The Teradata DBMS has always supported compression in a (growing) number of forms.
Version 5.0 introduced Multi-Value Compression (MVC), version 13.10 introduced Algorithmic (ALC) and Block Level (BLC) compression, and version 14.0 introduced multiple automatic compression options for Columnar tables.
These can produce disk space and associated performance savings; however, implementing Teradata compression with MVC or ALC takes man-time, which has a cost.
It also needs to be remembered that because data demographics change over time, analysis of either of these types of compression needs to be revisited regularly (which may only be once a year).
Yes, some tools will help with this, but the point of this article is to ask if the time you spend on compression is worthwhile? Is it giving you benefits that are commensurate with the costs? Like many things, this is a “cost vs. benefit” question.

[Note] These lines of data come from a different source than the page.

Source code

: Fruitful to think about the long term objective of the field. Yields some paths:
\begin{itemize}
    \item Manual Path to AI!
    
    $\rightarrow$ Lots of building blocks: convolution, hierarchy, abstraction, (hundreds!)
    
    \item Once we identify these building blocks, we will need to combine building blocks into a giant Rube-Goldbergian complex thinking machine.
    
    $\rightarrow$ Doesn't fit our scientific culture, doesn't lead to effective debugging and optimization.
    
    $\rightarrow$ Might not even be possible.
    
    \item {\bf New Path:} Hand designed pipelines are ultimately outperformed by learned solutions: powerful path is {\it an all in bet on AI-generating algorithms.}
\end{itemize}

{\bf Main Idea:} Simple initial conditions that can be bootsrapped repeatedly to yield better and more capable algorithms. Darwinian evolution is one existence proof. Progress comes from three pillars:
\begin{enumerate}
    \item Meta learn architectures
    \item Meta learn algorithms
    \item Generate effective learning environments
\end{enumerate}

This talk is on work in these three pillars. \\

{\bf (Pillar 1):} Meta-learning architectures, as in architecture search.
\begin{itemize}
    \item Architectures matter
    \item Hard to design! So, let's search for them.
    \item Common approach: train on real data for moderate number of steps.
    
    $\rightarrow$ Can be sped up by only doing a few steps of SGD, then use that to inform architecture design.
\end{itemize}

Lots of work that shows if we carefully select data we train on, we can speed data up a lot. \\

I am not recommending that you remove existing MVC compression on small tables. Using MVC doesn’t impose any CPU overhead, and eliminating compression on many tables will be a lot of effort for negligible gain. If you have ALC applied to a small table, then you might get some savings.
When designing new tables or possibly when making changes to existing tables, I would recommend that the compression setting be carefully considered.
If that table is likely minor, I would consider not applying any compression. This is more process change than any remedial action that needs to be taken.